When it comes for storage of BigData there is no better option than a NoSQL database and in particular to mention, MongoDB is one of the best.
Large-scale web organizations such as Facebook, Google and Amazon uses NoSQL databases to focus on narrowing their operational goals and employ relational databases as adjuncts where high-grade data consistency is necessary.
A NoSQL ( “non SQL” or “non relational” ) database provides a mechanism for storage and retrieval of data that is modeled in means other than the tabular relations used in relational databases. NoSQL database design implements a key-value store, document store, column store or graph format for data.
Why MongoDB ?
MongoDB stores data in JSON-like documents that can vary in structure. Related information is stored together for fast query access through the MongoDB query language. MongoDB uses dynamic schemas, meaning that you can create records without first defining the structure, such as the fields or the types of their values.
- The document model maps to the objects in application code, making data easy to work with
- Ad hoc queries, indexing, and real-time aggregation provide powerful ways to access and analyze data
- MongoDB is a distributed database at its core, so high availability, horizontal scaling, and geographic distribution are built in and easy to use
With MongoDB, we can build applications that were never possible with traditional relational databases. Here’s how.
- Fast, Iterative Development :- A flexible data model coupled with dynamic schema and idiomatic drivers make it fast for developers to build and evolve applications. Automated provisioning and management enable continuous integration and highly productive operations. Contrast this against static relational schemas and complex operations that have hindered in the past.
- Flexible Data Model :- MongoDB’s document data model makes it easy for storing and combining data of any structure, without giving up sophisticated validation rules, data access and rich indexing functionality. We can dynamically modify the schema without downtime. We spend less time prepping the data for the database, and more time putting the data to work.
- Multi-Datacenter Scalability :- MongoDB can be scaled within and across geographically distributed data centers, providing new levels of availability and scalability. As our deployments grow in terms of data volume and throughput, MongoDB scales easily with no downtime, and without changing our application. And as our availability and recovery goals evolve, MongoDB lets us adapt flexibly, across data centers, with tunable consistency.

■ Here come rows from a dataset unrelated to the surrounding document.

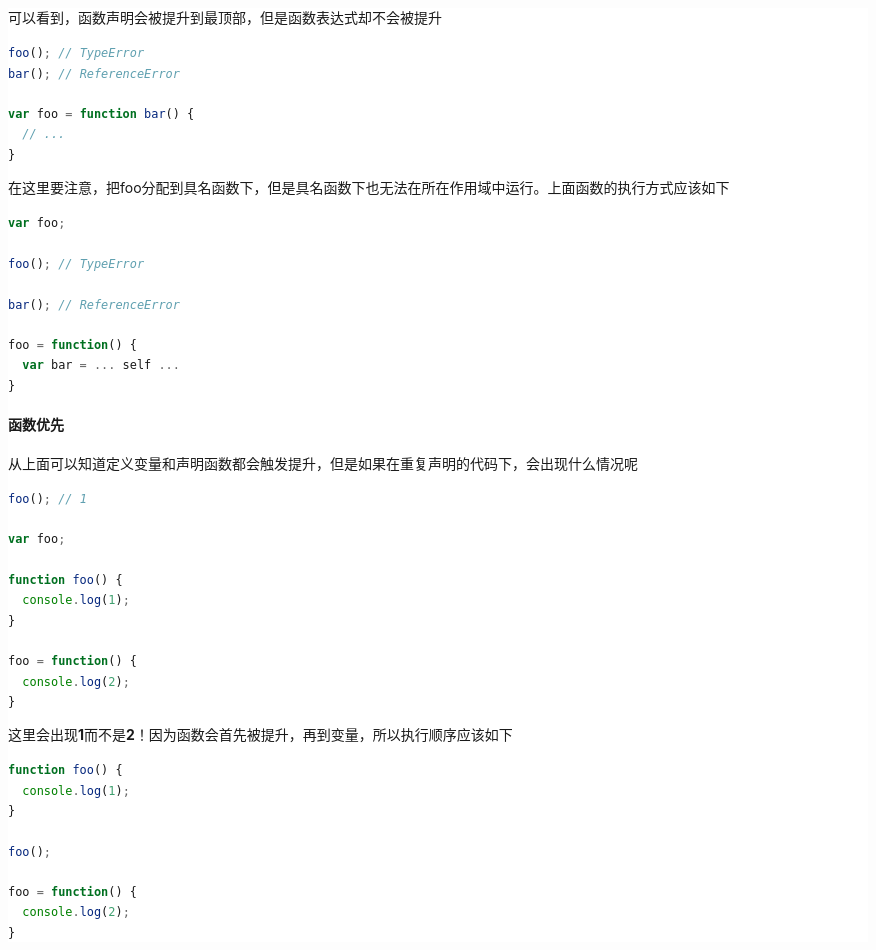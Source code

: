 可以看到，函数声明会被提升到最顶部，但是函数表达式却不会被提升

```javascript
foo(); // TypeError
bar(); // ReferenceError

var foo = function bar() {
  // ...
}
```

在这里要注意，把foo分配到具名函数下，但是具名函数下也无法在所在作用域中运行。上面函数的执行方式应该如下

```javascript
var foo;

foo(); // TypeError

bar(); // ReferenceError

foo = function() {
  var bar = ... self ...
}
```

#### 函数优先

从上面可以知道定义变量和声明函数都会触发提升，但是如果在重复声明的代码下，会出现什么情况呢

```javascript
foo(); // 1

var foo;

function foo() {
  console.log(1);
}

foo = function() {
  console.log(2);
}
```

这里会出现**1**而不是**2**！因为函数会首先被提升，再到变量，所以执行顺序应该如下

```javascript
function foo() {
  console.log(1);
}

foo();

foo = function() {
  console.log(2);
}
```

- Integrated Feature Set :- Analytics and data visualization, text search, graph processing, geospatial, in-memory performance and global replication allows us to deliver a wide variety of real-time applications on the technology, reliably and securely. RDBMS systems require additional, complex technologies demanding separate integration overhead and expense to do this well.
- Lower TCO :- Application development teams are more productive when they use MongoDB. Single click management means operations teams are as well. MongoDB runs on commodity hardware, dramatically lowering costs.
With the recent development of MongoDB, now we have a lot of options from different software to use drivers/connectors for connecting to MongoDB database and use the data for various processing/analysis/analytics purposes.
We have implemented the best in industry for giving better performance for both storage as well as processing of BigData with help of Hadoop and MongoDB. With help of multiple parallel processing of BigData using the storage & scalability from MongoDB, we intend to provide best in industry for our performance & customers.